Die Digitalisierung sei unterdessen die treibende Kraft für alles und zähle in der Kommunikationsbranche «ganz klar zu den Gewinnern», wie Widmer sagt. «Je klassischer und weiter weg von der Digitalisierung, desto schwieriger ist es für ein Medium», erklärt er. Dem widerspricht Dennis Lück teilweise: «Sogar Old-School-Medien wie Print gewinnen wieder», sagt der Kreativkopf von Jung von Matt.
Die «gefühlte» Temperatur der Branche bezeichnet Lück aber als ziemlich turbulent. «Noch nie habe ich so viel Stühle-Rücken und Personalrochaden erlebt wie in diesem Jahr.» Abgesehen davon bleibe ihm das Medienjahr 2016 vor allem wegen einem Wort in Erinnerung: «Das Wort lautet postfaktisch. Dabei sind die ersten postfaktischen News schon über 2000 Jahre alt. Da berichtete man über eine unbefleckte Empfängnis und die Welt glaubt es noch heute.»

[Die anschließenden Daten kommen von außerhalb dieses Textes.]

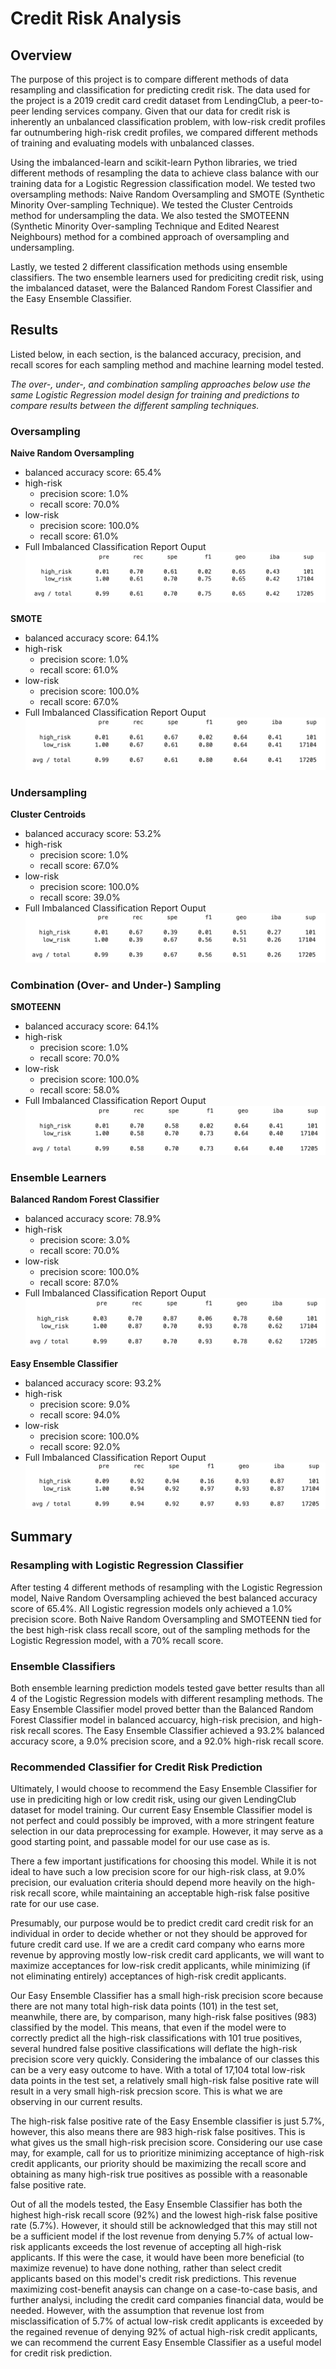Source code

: # Credit Risk Analysis


## Overview

The purpose of this project is to compare different methods of data resampling and classification for predicting credit risk. The data used for the project is a 2019 credit card credit dataset from LendingClub, a peer-to-peer lending services company. Given that our data for credit risk is inherently an unbalanced classification problem, with low-risk credit profiles far outnumbering high-risk credit profiles, we compared different methods of training and evaluating models with unbalanced classes.

Using the imbalanced-learn and scikit-learn Python libraries, we tried different methods of resampling the data to achieve class balance with our training data for a Logistic Regression classification model. We tested two oversampling methods: Naive Random Oversampling and SMOTE (Synthetic Minority Over-sampling Technique). We tested the Cluster Centroids method for undersampling the data. We also tested the SMOTEENN (Synthetic Minority Over-sampling Technique and Edited Nearest Neighbours) method for a combined approach of oversampling and undersampling.

Lastly, we tested 2 different classification methods using ensemble classifiers. The two ensemble learners used for prediciting credit risk, using the imbalanced dataset, were the Balanced Random Forest Classifier and the Easy Ensemble Classifier.


## Results

Listed below, in each section, is the balanced accuracy, precision, and recall scores for each sampling method and machine learning model tested.

*The over-, under-, and combination sampling approaches below use the same Logistic Regression model design for training and predictions to compare results between the different sampling techniques.*


### Oversampling

**Naive Random Oversampling**
- balanced accuracy score: 65.4%
- high-risk
    - precision score: 1.0%
    - recall score: 70.0%
- low-risk
    - precision score: 100.0%
    - recall score: 61.0%
- Full Imbalanced Classification Report Ouput
![random_cr](Resources/Images/naive_random_oversampling_imb_cr.png)

**SMOTE**
- balanced accuracy score: 64.1%
- high-risk
    - precision score: 1.0%
    - recall score: 61.0%
- low-risk
    - precision score: 100.0%
    - recall score: 67.0%
- Full Imbalanced Classification Report Ouput
![smote_cr](Resources/Images/smote_imb_cr.png)

### Undersampling

**Cluster Centroids**
- balanced accuracy score: 53.2%
- high-risk
    - precision score: 1.0%
    - recall score: 67.0%
- low-risk
    - precision score: 100.0%
    - recall score: 39.0%
- Full Imbalanced Classification Report Ouput
![centroid_cr](Resources/Images/cluster_centroids_imb_cr.png)

### Combination (Over- and Under-) Sampling

**SMOTEENN**
- balanced accuracy score: 64.1%
- high-risk
    - precision score: 1.0%
    - recall score: 70.0%
- low-risk
    - precision score: 100.0%
    - recall score: 58.0%
- Full Imbalanced Classification Report Ouput
![smoteenn_cr](Resources/Images/smoteenn_imb_cr.png)

### Ensemble Learners

**Balanced Random Forest Classifier**
- balanced accuracy score: 78.9%
- high-risk
    - precision score: 3.0%
    - recall score: 70.0%
- low-risk
    - precision score: 100.0%
    - recall score: 87.0%
- Full Imbalanced Classification Report Ouput
![forest_cr](Resources/Images/balanced_random_forest_classifier_imb_cr.png)

**Easy Ensemble Classifier**
- balanced accuracy score: 93.2%
- high-risk
    - precision score: 9.0%
    - recall score: 94.0%
- low-risk
    - precision score: 100.0%
    - recall score: 92.0%
- Full Imbalanced Classification Report Ouput
![easy_cr](Resources/Images/easy_ensemble_classifier_imb_cr.png)


## Summary

### Resampling with Logistic Regression Classifier

After testing 4 different methods of resampling with the Logistic Regression model, Naive Random Oversampling achieved the best balanced accuracy score of 65.4%. All Logistic regression models only achieved a 1.0% precision score. Both Naive Random Oversampling and SMOTEENN tied for the best high-risk class recall score, out of the sampling methods for the Logistic Regression model, with a 70% recall score.

### Ensemble Classifiers

Both ensemble learning prediction models tested gave better results than all 4 of the Logistic Regression models with different resampling methods. The Easy Ensemble Classifier model proved better than the Balanced Random Forest Classifier model in balanced accuarcy, high-risk precision, and high-risk recall scores. The Easy Ensemble Classifier achieved a 93.2% balanced accuracy score, a 9.0% precision score, and a 92.0% high-risk recall score.

### Recommended Classifier for Credit Risk Prediction

Ultimately, I would choose to recommend the Easy Ensemble Classifier for use in prediciting high or low credit risk, using our given LendingClub dataset for model training. Our current Easy Ensemble Classifier model is not perfect and could possibly be improved, with a more stringent feature selection in our data preprocessing for example. However, it may serve as a good starting point, and passable model for our use case as is.

There a few important justifications for choosing this model. While it is not ideal to have such a low precision score for our high-risk class, at 9.0% precision, our evaluation criteria should depend more heavily on the high-risk recall score, while maintaining an acceptable high-risk false positive rate for our use case.

Presumably, our purpose would be to predict credit card credit risk for an individual in order to decide whether or not they should be approved for future credit card use. If we are a credit card company who earns more revenue by approving mostly low-risk credit card applicants, we will want to maximize acceptances for low-risk credit applicants, while minimizing (if not eliminating entirely) acceptances of high-risk credit applicants.

Our Easy Ensemble Classifier has a small high-risk precision score because there are not many total high-risk data points (101) in the test set, meanwhile, there are, by comparison, many high-risk false positives (983) classified by the model. This means, that even if the model were to correctly predict all the high-risk classifications with 101 true positives, several hundred false positive classifications will deflate the high-risk precision score very quickly. Considering the imbalance of our classes this can be a very easy outcome to have. With a total of 17,104 total low-risk data points in the test set, a relatively small high-risk false positive rate will result in a very small high-risk precsion score. This is what we are observing in our current results. 

The high-risk false positive rate of the Easy Ensemble classifier is just 5.7%, however, this also means there are 983 high-risk false positives. This is what gives us the small high-risk precision score. Considering our use case may, for example, call for us to prioritize minimizing acceptance of high-risk credit applicants, our priority should be maximizing the recall score and obtaining as many high-risk true positives as possible with a reasonable false positive rate.

Out of all the models tested, the Easy Ensemble Classifier has both the highest high-risk recall score (92%) and the lowest high-risk false positive rate (5.7%). However, it should still be acknowledged that this may still not be a sufficient model if the lost revenue from denying 5.7% of actual low-risk applicants exceeds the lost revenue of accepting all high-risk applicants. If this were the case, it would have been more beneficial (to maximize revenue) to have done nothing, rather than select credit applicants based on this model's credit risk predictions. This revenue maximizing cost-benefit anaysis can change on a case-to-case basis, and further analysi, including the credit card companies financial data, would be needed. However, with the assumption that revenue lost from misclassification of 5.7% of actual low-risk credit applicants is exceeded by the regained revenue of denying 92% of actual high-risk credit applicants, we can recommend the current Easy Ensemble Classifier as a useful model for credit risk prediction.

Auch im Jahr 2017 soll die Verschiebung ins Digitale weitergehen: «Programmatic Advertising und Performance Marketing werden bedeutend gewinnen, während klassische Medien noch stärker unter Druck kommen», prognostiziert Andreas Widmer. Dafür gewinnen gemäss dem Y&R-Geschäftsführer content-orientierte Kommunikationsformen an Bedeutung. «Alles was langweilt, interessiert nicht und kann vom Konsumenten immer stärker ausgeblendet werden», führt Widmer dazu aus.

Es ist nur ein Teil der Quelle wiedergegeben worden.